Neil Feinson, coordinator of the UPC Preparatory Committee’s IT Working Group, and Cristiano Morganti of NetService, the IT providers for the UPC case management system, gave an overview of the still-evolving UPC IT system, including the online opt-out form. Manual and bulk opt-outs will be possible through the web interface, and an API is being made available to allow a machine interface opt-out application for patentees with large numbers of patents. At present, security will involve two-factor authentication, involving an email address (and password), and mobile phone number (with some form of PIN sent by SMS). Whilst the Working Group shares concerns of future users re introducing greater security features, the intention is to keep up-front verification automated and relatively instantaneous in order to keep costs down, bearing in mind that no opt-out fee is being charged.
The IT Working Group is currently working towards the sunrise period coming into effect on 31 October 2016. Alexander Ramsay, Chair of the Preparatory Committee, provided a state of the nation address on final preparations for the UPC itself.
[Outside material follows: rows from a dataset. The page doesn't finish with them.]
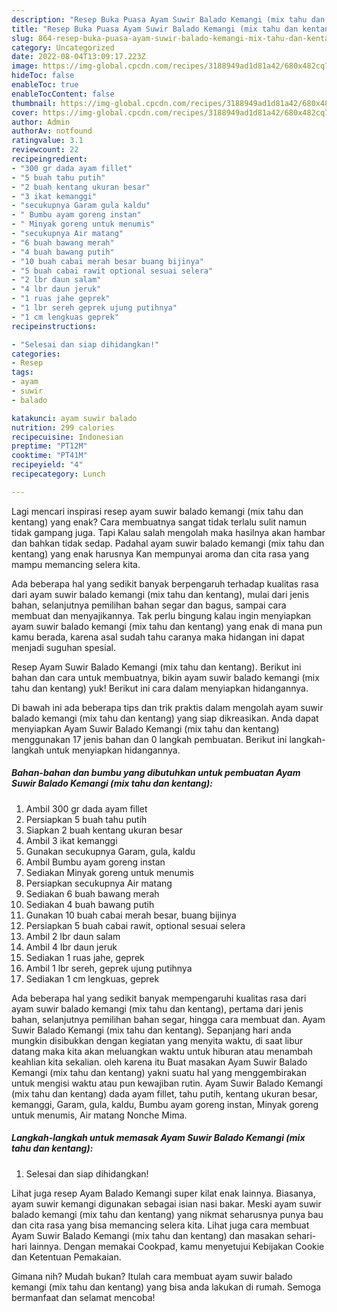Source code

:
 ```yaml
---
description: "Resep Buka Puasa Ayam Suwir Balado Kemangi (mix tahu dan kentang), Lezat"
title: "Resep Buka Puasa Ayam Suwir Balado Kemangi (mix tahu dan kentang), Lezat"
slug: 864-resep-buka-puasa-ayam-suwir-balado-kemangi-mix-tahu-dan-kentang-lezat
category: Uncategorized
date: 2022-08-04T13:09:17.223Z
image: https://img-global.cpcdn.com/recipes/3188949ad1d81a42/680x482cq70/ayam-suwir-balado-kemangi-mix-tahu-dan-kentang-foto-resep-utama.jpg
hideToc: false
enableToc: true
enableTocContent: false
thumbnail: https://img-global.cpcdn.com/recipes/3188949ad1d81a42/680x482cq70/ayam-suwir-balado-kemangi-mix-tahu-dan-kentang-foto-resep-utama.jpg
cover: https://img-global.cpcdn.com/recipes/3188949ad1d81a42/680x482cq70/ayam-suwir-balado-kemangi-mix-tahu-dan-kentang-foto-resep-utama.jpg
author: Admin
authorAv: notfound
ratingvalue: 3.1
reviewcount: 22
recipeingredient:
- "300 gr dada ayam fillet"
- "5 buah tahu putih"
- "2 buah kentang ukuran besar"
- "3 ikat kemanggi"
- "secukupnya Garam gula kaldu"
- " Bumbu ayam goreng instan"
- " Minyak goreng untuk menumis"
- "secukupnya Air matang"
- "6 buah bawang merah"
- "4 buah bawang putih"
- "10 buah cabai merah besar buang bijinya"
- "5 buah cabai rawit optional sesuai selera"
- "2 lbr daun salam"
- "4 lbr daun jeruk"
- "1 ruas jahe geprek"
- "1 lbr sereh geprek ujung putihnya"
- "1 cm lengkuas geprek"
recipeinstructions:

- "Selesai dan siap dihidangkan!"
categories:
- Resep
tags:
- ayam
- suwir
- balado

katakunci: ayam suwir balado 
nutrition: 299 calories
recipecuisine: Indonesian
preptime: "PT12M"
cooktime: "PT41M"
recipeyield: "4"
recipecategory: Lunch

---
```



Lagi mencari inspirasi resep ayam suwir balado kemangi (mix tahu dan kentang) yang enak? Cara membuatnya sangat tidak terlalu sulit namun tidak gampang juga. Tapi Kalau salah mengolah maka hasilnya akan hambar dan bahkan tidak sedap. Padahal ayam suwir balado kemangi (mix tahu dan kentang) yang enak harusnya Kan mempunyai aroma dan cita rasa yang mampu memancing selera kita.


Ada beberapa hal yang sedikit banyak berpengaruh terhadap kualitas rasa dari ayam suwir balado kemangi (mix tahu dan kentang), mulai dari jenis bahan, selanjutnya pemilihan bahan segar dan bagus, sampai cara membuat dan menyajikannya. Tak perlu bingung kalau ingin menyiapkan ayam suwir balado kemangi (mix tahu dan kentang) yang enak di mana pun kamu berada, karena asal sudah tahu caranya maka hidangan ini dapat menjadi suguhan spesial.

Resep Ayam Suwir Balado Kemangi (mix tahu dan kentang). Berikut ini bahan dan cara untuk membuatnya, bikin ayam suwir balado kemangi (mix tahu dan kentang) yuk! Berikut ini cara dalam menyiapkan hidangannya.


Di bawah ini ada beberapa tips dan trik praktis dalam mengolah ayam suwir balado kemangi (mix tahu dan kentang) yang siap dikreasikan. Anda dapat menyiapkan Ayam Suwir Balado Kemangi (mix tahu dan kentang) menggunakan 17 jenis bahan dan 0 langkah pembuatan. Berikut ini langkah-langkah untuk menyiapkan hidangannya.

<!--inarticleads1-->

##### Bahan-bahan dan bumbu yang dibutuhkan untuk pembuatan Ayam Suwir Balado Kemangi (mix tahu dan kentang):

1. Ambil 300 gr dada ayam fillet
1. Persiapkan 5 buah tahu putih
1. Siapkan 2 buah kentang ukuran besar
1. Ambil 3 ikat kemanggi
1. Gunakan secukupnya Garam, gula, kaldu
1. Ambil  Bumbu ayam goreng instan
1. Sediakan  Minyak goreng untuk menumis
1. Persiapkan secukupnya Air matang
1. Sediakan 6 buah bawang merah
1. Sediakan 4 buah bawang putih
1. Gunakan 10 buah cabai merah besar, buang bijinya
1. Persiapkan 5 buah cabai rawit, optional sesuai selera
1. Ambil 2 lbr daun salam
1. Ambil 4 lbr daun jeruk
1. Sediakan 1 ruas jahe, geprek
1. Ambil 1 lbr sereh, geprek ujung putihnya
1. Sediakan 1 cm lengkuas, geprek


Ada beberapa hal yang sedikit banyak mempengaruhi kualitas rasa dari ayam suwir balado kemangi (mix tahu dan kentang), pertama dari jenis bahan, selanjutnya pemilihan bahan segar, hingga cara membuat dan. Ayam Suwir Balado Kemangi (mix tahu dan kentang). Sepanjang hari anda mungkin disibukkan dengan kegiatan yang menyita waktu, di saat libur datang maka kita akan meluangkan waktu untuk hiburan atau menambah keahlian kita sekalian. oleh karena itu Buat masakan Ayam Suwir Balado Kemangi (mix tahu dan kentang) yakni suatu hal yang menggembirakan untuk mengisi waktu atau pun kewajiban rutin. Ayam Suwir Balado Kemangi (mix tahu dan kentang) dada ayam fillet, tahu putih, kentang ukuran besar, kemanggi, Garam, gula, kaldu, Bumbu ayam goreng instan, Minyak goreng untuk menumis, Air matang Nonche Mima. 

<!--inarticleads2-->

##### Langkah-langkah untuk memasak Ayam Suwir Balado Kemangi (mix tahu dan kentang):


1. Selesai dan siap dihidangkan!

Lihat juga resep Ayam Balado Kemangi super kilat enak lainnya. Biasanya, ayam suwir kemangi digunakan sebagai isian nasi bakar. Meski ayam suwir balado kemangi (mix tahu dan kentang) yang nikmat seharusnya punya bau dan cita rasa yang bisa memancing selera kita. Lihat juga cara membuat Ayam Suwir Balado Kemangi (mix tahu dan kentang) dan masakan sehari-hari lainnya. Dengan memakai Cookpad, kamu menyetujui Kebijakan Cookie dan Ketentuan Pemakaian. 

Gimana nih? Mudah bukan? Itulah cara membuat ayam suwir balado kemangi (mix tahu dan kentang) yang bisa anda lakukan di rumah. Semoga bermanfaat dan selamat mencoba!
Whilst exact timings for the start of the sunrise period and the UPC opening its doors for business depend on the speed of remaining ratifications, he was pleased to note that with the recent ratification by Bulgaria there was only one more ratification required in addition to the two mandatory ratifications by the UK and Germany. The Preparatory Committee expected to wrap up its business either at its next meeting scheduled for 30 June, or in a worst case scenario at the final meeting scheduled for October. The sunrise period was still expected to come into force in late autumn 2016 with the UPC to start operations in spring 2017. The Committee was currently in the process of recruiting judges, with an expectation that about 35-45 legally qualified judges and about 50 technically qualified judges would have been appointed by the start. All of the technically qualified judges will start part time, as will most of the legally qualified judges, with flexibility built in by either increasing the case load of the part time appointments or by means of a reserve list.
The Mock Trial
The afternoon took on a more light-hearted tone, as an amusing fact pattern concocted by Pierre Véron was litigated by Emmanuel Gougé and Kevin Cordina on the part of the two co-owners of the patent and Guillaume de la Bigne and Wouter Pors for the party having sought revocation of the patent before the UPC Central Division. Marie Courboulay presided as Judge Rapporteur with Sarah Boucris as Registrar. In summary, the patentees raised a Preliminary objection (under Rule 19) to the revocation action, claiming that the UPC did not have jurisdiction as a result of the prior opt-out of the patent in suit under Article 83. The arguments focused on whether the provisions in Rule 5 had been complied with so as to give effect to the purported opt-out. The arguments centred on three issues:
- Whether an application in the name of one of the corporate proprietors but with the wrong address, being the address of a prior proprietor that was now defunct (and which had had the same name as the existing proprietor), was compliant with Rule 5(3)(a).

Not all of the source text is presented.